Post referente aos episódio 1-4  de “The Walking Dead” – segunda temporada.

 

 

O cenário pós-apocalíptico da série The Walking Dead continua sendo impressionante.  Durante os quatro primeiros episódios da segunda temporada da série,  depois de uma surpreendentemente bem construída first season – de apenas 6 capítulos, tecnicamente impecáveis – a narrativa da segunda temporada consegue manter o nível mesmo depois de era de uma season finale com rumo incerto.

Eu não li os quadrinhos de Frank Darabont, e o rumo que tudo isto vai tomar ainda é uma surpresa pra mim. É ótimo observar que a expectativa criada pelos primeiros 6 episódios de “Walking” foi atendida e, até mesmo, superada. “Deus, eu preciso de um sinal…apenas um sinal” clama o policial Rick Grimes, em frente a uma cruz, em uma igreja com cadáveres espalhados pelo chão. A situação é desesperadora: presos no meio de uma estrada congestionada por carros vazios, o grupo de sobreviventes à grande epidemia – que, tudo indica, transformou a maior parte da humanidade em mortos comedores de cerébro –  tenta lutar contra à falta de água, combustível, balas, e ‘passeatas zumbis’ com milhares de monstros itinerantes e famintos. No meio de um desses contratempos, a pequena Sophia foge para o meio da selva, acabando sozinha e perdida.

Toda a comoção do grupo se resume nessa busca desesperada por Sophia. Depois de dois dias procurando pela garota, e encontrando só a morte por todos os lados, Rick, desesperado, se volta para Deus por respostas. O final do primeiro capítulo da primeira temporada é avassalador, mudando toda a dinâmica estabelecida anteriormente e mudando tragicamente a série. Genial.

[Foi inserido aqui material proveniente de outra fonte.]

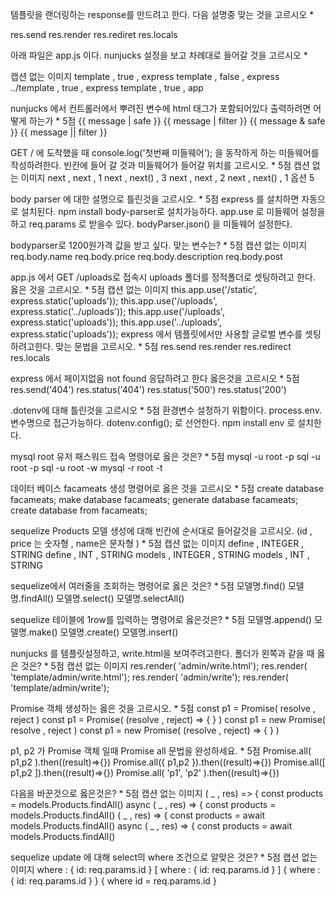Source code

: 템플릿을 랜더링하는 response를 만드려고 한다. 다음 설명중 맞는 것을 고르시오 *

res.send
res.render
res.rediret
res.locals


아래 파일은 app.js 이다. nunjucks 설정을 보고 차례대로 들어갈 것을 고르시오 *


캡션 없는 이미지
template , true , express
template , false , express
../template , true , express
template , true , app


nunjucks 에서 컨트롤러에서 뿌려진 변수에 html 태그가 포함되어있다 출력하려면 어떻게 하는가 *
5점
{{ message | safe }}
{{ message | filter }}
{{ message & safe }}
{{ message || filter }}


GET / 에 도착했을 때 console.log('첫번째 미들웨어'); 을 동작하게 하는 미들웨어를 작성하려한다. 빈칸에 들어 갈 것과 미들웨어가 들어갈 위치를 고르시오. *
5점
캡션 없는 이미지
next , next , 1
next , next() , 3
next , next , 2
next , next() , 1
옵션 5


body parser 에 대한 설명으로 틀린것을 고르시오. *
5점
express 를 설치하면 자동으로 설치된다.
npm install body-parser로 설치가능하다.
app.use 로 미들웨어 설정을 하고 req.params 로 받을수 있다.
bodyParser.json() 을 미들웨어 설정한다.



bodyparser로 1200원가격 값을 받고 싶다. 맞는 변수는? *
5점
캡션 없는 이미지
req.body.name
req.body.price
req.body.description
req.body.post



app.js 에서 GET /uploads로 접속시 uploads 폴더를 정적폴더로 셋팅하려고 한다. 옳은 것을 고르시오. *
5점
캡션 없는 이미지
this.app.use('/static', express.static('uploads'));
this.app.use('/uploads', express.static('../uploads'));
this.app.use('/uploads', express.static('uploads'));
this.app.use('../uploads', express.static('uploads'));
express 에서 템플릿에서만 사용할 글로벌 변수를 셋팅하려고한다. 맞는 문법을 고르시오. *
5점
res.send
res.render
res.redirect
res.locals



express 에서 페이지없음 not found 응답하려고 한다 옳은것을 고르시오 *
5점
res.send('404')
res.status('404')
res.status('500')
res.status('200')



.dotenv에 대해 틀린것을 고르시오 *
5점
환경변수 설정하기 위함이다.
process.env.변수명으로 접근가능하다.
dotenv.config(); 로 선언한다.
npm install env 로 설치한다.



mysql root 유저 패스워드 접속 명령어로 옳은 것은? *
5점
mysql -u root -p
sql -u root -p
sql -u root -w
mysql -r root -t



데이터 베이스 facameats 생성 명령어로 옳은 것을 고르시오 *
5점
create database facameats;
make database facameats;
generate database facameats;
create database from facameats;



sequelize Products 모델 생성에 대해 빈칸에 순서대로 들어갈것을 고르시오. (id , price 는 숫자형 , name은 문자형 ) *
5점
캡션 없는 이미지
define , INTEGER , STRING
define , INT , STRING
models , INTEGER , STRING
models , INT , STRING




sequelize에서 여러줄을 조회하는 명령어로 옳은 것은? *
5점
모델명.find()
모델명.findAll()
모델명.select()
모델명.selectAll()




sequelize 테이블에 1row를 입력하는 명령어로 옳은것은? *
5점
모델명.append()
모델명.make()
모델명.create()
모델명.insert()



nunjucks 를 템플릿설정하고, write.html을 보여주려고한다. 폴더가 왼쪽과 같을 때 옳은 것은? *
5점
캡션 없는 이미지
res.render( 'admin/write.html');
res.render( 'template/admin/write.html');
res.render( 'admin/write');
res.render( 'template/admin/write');



Promise 객체 생성하는 옳은 것을 고르시오. *
5점
const p1 = Promise( resolve , reject )
const p1 = Promise( (resolve , reject) => { } )
const p1 = new Promise( resolve , reject )
const p1 = new Promise( (resolve , reject) => { } )



p1, p2 가 Promise 객체 일때 Promise all 문법을 완성하세요. *
5점
Promise.all( p1,p2 ).then((result)=>{})
Promise.all({ p1,p2 }).then((result)=>{})
Promise.all([ p1,p2 ]).then((result)=>{})
Promise.all( 'p1', 'p2' ).then((result)=>{})



다음을 바꾼것으로 옳은것은? *
5점
캡션 없는 이미지
( _ , res) => { const products = models.Products.findAll()
async ( _ , res) => { const products = models.Products.findAll()
( _ , res) => { const products = await models.Products.findAll()
async ( _ , res) => { const products = await models.Products.findAll()




sequelize update 에 대해 select의 where 조건으로 알맞은 것은? *
5점
캡션 없는 이미지
where : { id: req.params.id }
[ where : { id: req.params.id } ]
{ where : { id: req.params.id } }
{ where id = req.params.id }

Meu objetivo não é de trazer spoilers aqui, e evito ao máximo entregar situações cinematográficas que só vão ser desvalorizadas por palavras. O que posso dizer é que ainda existe vida fora da pequena comitiva, e que a introdução da Família Greene , liderada pelo velho veterinário/médico Hershell, acrescenta pontos interessantes e discussões existenciais que talvez eu possa recortar para alguma aula minha de Filosofia; “Se Deus existe, é bom, poderoso e onipotente, porquê o mal existe?”; a pergunta de Santo Agostinho ressoa cada vez mais nos corações dos personagens de “Walking”, e o veterano Hershell contrapõe esse conflito, analisando a situação estoicamente – “Deus dará”, “Tudo acontece por um motivo”. Em uma das conversas mais interessantes da série até o momento, Rick e Lori discutem sobre se vale a pena manter a esperança, e se não é melhor optar pelo suicídio do que viver no sofrimento constante de um mundo infectado.

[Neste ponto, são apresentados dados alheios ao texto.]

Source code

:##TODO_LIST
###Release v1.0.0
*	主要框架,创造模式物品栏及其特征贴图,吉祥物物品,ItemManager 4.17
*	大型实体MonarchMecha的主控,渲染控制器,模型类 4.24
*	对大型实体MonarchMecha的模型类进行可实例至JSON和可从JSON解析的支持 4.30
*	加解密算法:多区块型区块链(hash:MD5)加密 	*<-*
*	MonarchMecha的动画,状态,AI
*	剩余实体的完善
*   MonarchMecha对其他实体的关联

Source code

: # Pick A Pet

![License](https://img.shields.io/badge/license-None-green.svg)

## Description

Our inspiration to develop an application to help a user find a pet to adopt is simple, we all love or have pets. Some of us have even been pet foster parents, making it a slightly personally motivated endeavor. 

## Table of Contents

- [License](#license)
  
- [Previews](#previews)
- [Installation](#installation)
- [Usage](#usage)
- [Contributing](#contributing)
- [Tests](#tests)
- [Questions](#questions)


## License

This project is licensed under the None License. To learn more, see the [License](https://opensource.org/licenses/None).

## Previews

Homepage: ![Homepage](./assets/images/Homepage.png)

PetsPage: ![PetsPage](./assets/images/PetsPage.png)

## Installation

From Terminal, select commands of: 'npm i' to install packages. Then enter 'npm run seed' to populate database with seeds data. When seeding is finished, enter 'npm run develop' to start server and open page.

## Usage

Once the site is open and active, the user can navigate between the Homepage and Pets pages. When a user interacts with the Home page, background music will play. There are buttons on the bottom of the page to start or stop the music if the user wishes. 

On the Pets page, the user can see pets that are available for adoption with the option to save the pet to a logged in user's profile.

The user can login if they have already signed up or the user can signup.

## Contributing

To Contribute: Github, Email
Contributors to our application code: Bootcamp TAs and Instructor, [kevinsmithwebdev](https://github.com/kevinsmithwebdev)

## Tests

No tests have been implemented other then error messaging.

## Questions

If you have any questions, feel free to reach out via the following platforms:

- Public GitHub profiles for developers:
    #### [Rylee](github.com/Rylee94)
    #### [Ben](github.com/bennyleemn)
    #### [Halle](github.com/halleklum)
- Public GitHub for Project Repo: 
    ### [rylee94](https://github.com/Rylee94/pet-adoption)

A virtude da série é exatamente essa: existe sangue, existe fuga, tensão e terror dos morto-vivos mas, por outro lado, a receita também conta com conflitos emocionais e psicológicos, e personagens profundos e reais, fugindo de estereótipos de bem e mal, vilão e mocinho (note a transformação maligna de Shane e as atitudes generosas do nazista Daryl).

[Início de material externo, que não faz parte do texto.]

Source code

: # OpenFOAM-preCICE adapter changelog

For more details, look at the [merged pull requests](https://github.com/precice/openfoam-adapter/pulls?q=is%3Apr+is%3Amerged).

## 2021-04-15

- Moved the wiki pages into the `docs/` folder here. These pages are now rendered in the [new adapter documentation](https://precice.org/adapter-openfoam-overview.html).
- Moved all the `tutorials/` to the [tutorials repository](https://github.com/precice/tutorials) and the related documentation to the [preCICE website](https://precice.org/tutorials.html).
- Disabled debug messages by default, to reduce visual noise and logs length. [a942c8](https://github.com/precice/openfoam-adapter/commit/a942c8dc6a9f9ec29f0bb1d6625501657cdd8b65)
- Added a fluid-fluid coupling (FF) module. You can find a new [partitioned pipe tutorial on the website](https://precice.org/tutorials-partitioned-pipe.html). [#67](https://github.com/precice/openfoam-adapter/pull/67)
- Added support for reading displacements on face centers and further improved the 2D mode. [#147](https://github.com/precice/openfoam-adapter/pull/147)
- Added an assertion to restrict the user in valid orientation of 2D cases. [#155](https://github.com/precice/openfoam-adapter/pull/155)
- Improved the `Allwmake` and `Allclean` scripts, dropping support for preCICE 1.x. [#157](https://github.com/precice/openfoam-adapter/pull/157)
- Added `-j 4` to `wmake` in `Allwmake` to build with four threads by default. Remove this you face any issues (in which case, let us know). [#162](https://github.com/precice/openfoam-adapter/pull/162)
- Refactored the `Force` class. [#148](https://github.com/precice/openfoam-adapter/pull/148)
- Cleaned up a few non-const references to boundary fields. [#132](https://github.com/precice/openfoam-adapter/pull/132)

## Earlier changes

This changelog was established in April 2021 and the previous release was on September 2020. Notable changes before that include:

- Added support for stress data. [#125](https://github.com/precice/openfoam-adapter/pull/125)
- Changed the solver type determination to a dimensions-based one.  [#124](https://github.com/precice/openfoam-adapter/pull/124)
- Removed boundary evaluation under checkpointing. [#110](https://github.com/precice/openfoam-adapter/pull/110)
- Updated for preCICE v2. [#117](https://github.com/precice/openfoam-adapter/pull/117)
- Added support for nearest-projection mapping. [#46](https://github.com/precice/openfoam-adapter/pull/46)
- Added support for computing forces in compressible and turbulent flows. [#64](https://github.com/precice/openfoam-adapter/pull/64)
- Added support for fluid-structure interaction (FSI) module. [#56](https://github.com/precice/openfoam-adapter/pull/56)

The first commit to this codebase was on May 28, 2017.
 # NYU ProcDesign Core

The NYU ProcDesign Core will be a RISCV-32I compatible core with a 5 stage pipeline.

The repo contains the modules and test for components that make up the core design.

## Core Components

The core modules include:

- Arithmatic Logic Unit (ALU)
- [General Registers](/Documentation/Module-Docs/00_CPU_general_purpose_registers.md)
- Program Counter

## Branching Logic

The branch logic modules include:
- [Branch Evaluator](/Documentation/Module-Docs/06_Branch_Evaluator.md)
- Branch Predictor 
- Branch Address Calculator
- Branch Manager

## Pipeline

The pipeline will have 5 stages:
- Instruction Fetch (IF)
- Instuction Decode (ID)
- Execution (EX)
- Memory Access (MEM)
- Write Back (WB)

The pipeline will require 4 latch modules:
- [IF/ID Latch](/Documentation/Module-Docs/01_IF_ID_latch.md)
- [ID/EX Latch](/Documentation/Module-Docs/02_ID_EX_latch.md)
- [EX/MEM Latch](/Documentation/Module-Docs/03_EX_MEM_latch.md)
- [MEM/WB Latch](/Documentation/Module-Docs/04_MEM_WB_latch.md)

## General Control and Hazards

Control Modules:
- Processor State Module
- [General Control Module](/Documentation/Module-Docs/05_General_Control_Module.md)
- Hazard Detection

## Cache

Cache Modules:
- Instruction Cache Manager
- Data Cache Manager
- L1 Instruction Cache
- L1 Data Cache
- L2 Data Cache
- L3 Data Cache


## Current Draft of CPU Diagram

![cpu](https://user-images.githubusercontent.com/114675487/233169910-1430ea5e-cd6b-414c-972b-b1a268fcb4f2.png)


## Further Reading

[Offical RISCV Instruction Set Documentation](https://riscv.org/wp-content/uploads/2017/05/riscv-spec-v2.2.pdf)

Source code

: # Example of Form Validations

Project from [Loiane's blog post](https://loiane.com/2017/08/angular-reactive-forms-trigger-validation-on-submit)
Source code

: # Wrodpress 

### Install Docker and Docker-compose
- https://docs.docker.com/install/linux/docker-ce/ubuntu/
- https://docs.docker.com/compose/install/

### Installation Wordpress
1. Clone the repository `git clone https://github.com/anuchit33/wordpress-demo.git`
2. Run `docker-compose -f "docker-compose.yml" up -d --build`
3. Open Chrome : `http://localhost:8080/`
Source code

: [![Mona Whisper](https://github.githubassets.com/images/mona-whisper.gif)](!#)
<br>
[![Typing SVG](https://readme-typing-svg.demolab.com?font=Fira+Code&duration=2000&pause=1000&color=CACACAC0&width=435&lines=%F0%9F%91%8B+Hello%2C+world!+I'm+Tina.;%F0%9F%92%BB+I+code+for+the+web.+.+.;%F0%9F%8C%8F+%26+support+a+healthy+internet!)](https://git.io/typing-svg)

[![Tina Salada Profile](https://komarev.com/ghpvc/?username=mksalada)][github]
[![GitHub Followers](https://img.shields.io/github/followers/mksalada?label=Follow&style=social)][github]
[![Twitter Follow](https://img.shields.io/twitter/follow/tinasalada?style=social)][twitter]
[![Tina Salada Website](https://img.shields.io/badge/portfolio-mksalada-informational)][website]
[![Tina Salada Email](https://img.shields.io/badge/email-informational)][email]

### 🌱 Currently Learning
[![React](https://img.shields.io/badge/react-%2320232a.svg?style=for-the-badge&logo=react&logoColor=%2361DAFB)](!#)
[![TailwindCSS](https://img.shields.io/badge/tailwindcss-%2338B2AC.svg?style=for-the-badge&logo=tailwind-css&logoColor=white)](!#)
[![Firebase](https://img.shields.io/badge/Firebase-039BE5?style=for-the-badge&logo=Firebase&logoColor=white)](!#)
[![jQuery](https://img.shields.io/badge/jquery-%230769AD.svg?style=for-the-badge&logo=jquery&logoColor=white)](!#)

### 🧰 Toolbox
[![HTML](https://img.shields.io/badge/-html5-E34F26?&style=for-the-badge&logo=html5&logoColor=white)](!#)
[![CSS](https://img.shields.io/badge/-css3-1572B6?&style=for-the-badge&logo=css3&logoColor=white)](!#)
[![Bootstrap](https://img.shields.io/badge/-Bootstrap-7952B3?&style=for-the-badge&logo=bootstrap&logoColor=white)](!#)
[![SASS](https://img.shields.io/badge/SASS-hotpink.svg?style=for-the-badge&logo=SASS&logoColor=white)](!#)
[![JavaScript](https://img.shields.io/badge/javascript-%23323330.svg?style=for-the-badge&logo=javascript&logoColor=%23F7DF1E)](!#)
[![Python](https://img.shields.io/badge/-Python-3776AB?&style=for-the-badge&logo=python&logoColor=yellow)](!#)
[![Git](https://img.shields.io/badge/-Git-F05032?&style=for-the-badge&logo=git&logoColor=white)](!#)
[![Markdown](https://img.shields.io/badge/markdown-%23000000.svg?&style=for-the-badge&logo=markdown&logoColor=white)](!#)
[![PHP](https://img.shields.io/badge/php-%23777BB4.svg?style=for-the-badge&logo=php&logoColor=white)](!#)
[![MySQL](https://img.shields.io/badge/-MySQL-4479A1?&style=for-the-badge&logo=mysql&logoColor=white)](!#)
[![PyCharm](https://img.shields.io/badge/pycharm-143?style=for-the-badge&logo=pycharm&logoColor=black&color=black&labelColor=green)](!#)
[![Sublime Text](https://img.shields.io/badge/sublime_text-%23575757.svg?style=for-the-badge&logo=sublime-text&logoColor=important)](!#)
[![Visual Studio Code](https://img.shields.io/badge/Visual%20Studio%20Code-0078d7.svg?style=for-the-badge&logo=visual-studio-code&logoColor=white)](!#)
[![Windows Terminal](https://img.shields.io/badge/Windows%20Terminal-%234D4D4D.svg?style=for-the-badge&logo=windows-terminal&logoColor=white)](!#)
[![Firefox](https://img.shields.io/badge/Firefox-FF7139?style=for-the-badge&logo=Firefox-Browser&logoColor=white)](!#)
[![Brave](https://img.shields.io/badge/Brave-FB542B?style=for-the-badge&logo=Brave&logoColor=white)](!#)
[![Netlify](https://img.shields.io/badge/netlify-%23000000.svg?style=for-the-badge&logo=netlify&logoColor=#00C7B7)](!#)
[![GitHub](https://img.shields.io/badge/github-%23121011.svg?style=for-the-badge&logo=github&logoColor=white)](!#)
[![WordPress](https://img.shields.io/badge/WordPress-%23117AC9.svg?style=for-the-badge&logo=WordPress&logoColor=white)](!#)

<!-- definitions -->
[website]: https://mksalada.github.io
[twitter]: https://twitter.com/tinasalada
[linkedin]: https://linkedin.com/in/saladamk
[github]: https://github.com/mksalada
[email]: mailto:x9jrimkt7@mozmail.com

Uma coisa, o teaser da temporada já entrega. A luta pela sobrevivência dos homens pode vir a ser, afinal, muito mais perigosa do que qualquer ameaça zumbi.

Nota – 5/5 (Imperdível)

 

 

“Mais uma dose”

Post referente aos episódios 1-3 de Boardwalk Empire – Segunda Temporada.

 

 

Uma cena que me vem na cabeça é a primeira de todas; o navio, ecoando o seu sino, em meio ao espesso nevoeiro, avisando que mais uma remessa da cobiçada (e proibida) bebida acabava de chegar no cais. Tudo nessa singela cena é perfeito. Olhando através das camadas quase fantasmagóricas de nuvens, quando percebemos estamos envoltos em um outro mundo, uma outra década, uma outra experiência.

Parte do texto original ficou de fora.